Zgłoszenie o pożarze straż pożarna przyjęła chwilę przed godziną 18. Płonęła hala produkcyjna przy ulicy Partyzantów. Nad Myszkowem unosiły się kłęby dymu. Właściciele hal sąsiadujących z płonącym obiektem (m.in. zakładu produkcji obuwia) robili co mogli, by ratować pozostawione w magazynach towary. Rozpoczęli ewakuację. Strażacy toczyli w tym czasie zaciekłą walkę z ogniem. – Sytuacja jest trudna do opanowania za względu na znajdujące się w środku pojemniki z paliwem i olejem opałowym, ogień dotarł do nich – relacjonował chwilę po godzinie 18. dyżurny myszkowskiej straży pożarnej.

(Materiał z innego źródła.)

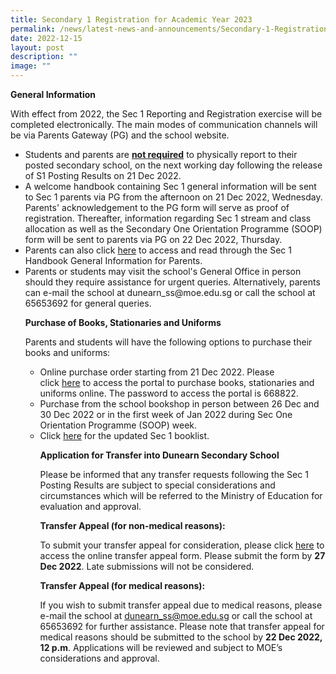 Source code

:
 ```yaml
---
title: Secondary 1 Registration for Academic Year 2023
permalink: /news/latest-news-and-announcements/Secondary-1-Registration-for-Academic-Year-2023/
date: 2022-12-15
layout: post
description: ""
image: ""
---
```

<p><strong>General Information</strong></p>

<p>With effect from 2022, the Sec 1 Reporting and Registration exercise will be completed electronically. The main modes of communication channels will be via Parents Gateway (PG) and the school website.

<ul>
<li>Students and parents are&nbsp;<strong><u>not required</u></strong>&nbsp;to physically report to their posted secondary school, on the next working day following the release of S1 Posting Results on 21 Dec 2022. 
	
<li>A welcome handbook containing Sec 1 general information will be sent to Sec 1 parents via PG from the afternoon on 21 Dec 2022, Wednesday.  Parents' acknowledgement to the PG form will serve as proof of registration. Thereafter, information regarding Sec 1 stream and class allocation as well as the Secondary One Orientation Programme (SOOP) form will be sent to parents via PG on 22 Dec 2022, Thursday.</li>
	
<li>Parents can also click <a href="https://drive.google.com/file/d/1QkedYgOZJOyD1TH4ARGb957o6VPhDjN-/view?usp=drivesdk">here</a> to access and read through the Sec 1 Handbook General Information for Parents.
	
<li>Parents or students may visit the school's General Office in person should they require assistance for urgent queries. Alternatively, parents can e-mail the school at dunearn_ss@moe.edu.sg or call the school at 65653692 for general queries. 
<br>
<p><strong>Purchase of Books, Stationaries and Uniforms</strong></p>
<p>Parents and students will have the following options to purchase their books and uniforms:
<ul>
<li>Online purchase order starting from 21 Dec 2022. Please click&nbsp;<a href="https://dyeducation.net/">here</a>&nbsp;to access the portal to purchase books, stationaries and uniforms online. The password to access the portal is 668822.&nbsp;</li>

<li>Purchase from the school bookshop in person between 26 Dec and 30 Dec 2022 or in the first week of Jan 2022 during Sec One Orientation Programme (SOOP) week. </li>
	
<li>Click <a href="https://drive.google.com/file/d/1FfJred5rucl17ergvmMKJT3JULsx1mii/view">here</a> for the updated Sec 1 booklist.
<br>
<p><strong>Application for Transfer into Dunearn Secondary School</strong></p>
<p>Please be informed that any transfer requests following the Sec 1 Posting Results are subject to special considerations and circumstances which will be referred to the Ministry of Education for evaluation and approval. 
	
<p><strong>Transfer Appeal (for non-medical reasons):</strong></p>
<p>To submit your transfer appeal for consideration, please click <a href="https://form.gov.sg/63a11ffc234fa00012173033">here</a> to access the online transfer appeal form. Please submit the form by <strong>27 Dec 2022</strong>. Late submissions will not be considered.</p>
<p><strong>Transfer Appeal (for medical reasons):</strong></p>
<p>If you wish to submit transfer appeal due to medical reasons, please e-mail the school at <a href="mailto:dunearn_ss@moe.edu.sg">dunearn_ss@moe.edu.sg</a> or call the school at 65653692 for further assistance. Please note that transfer appeal for medical reasons should be submitted to the school by <strong>22 Dec 2022, 12 p.m</strong>. Applications will be reviewed and subject to MOE&rsquo;s considerations and approval.</p>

Na miejsce dotarło blisko 30 zastępów straży pożarnej. Dopiero po godzinie 20. ogień udało się opanować, ale nie ugasić. Przed godziną 21 dyżurny wyjaśniał: Trwa dogaszanie, na szczęście nie ma ofiar w ludziach.
W tej chwili nie wiadomo co było przyczyną wybuchu pożaru. Strażacy nie chcą spekulować. – Tym zajmie się biegły – tłumaczy dyżurny straży pożarnej w Myszkowie. Nie jest też znana wielkość strat. Licząca około 1200 m kw. hala spłonęła prawie doszczętnie.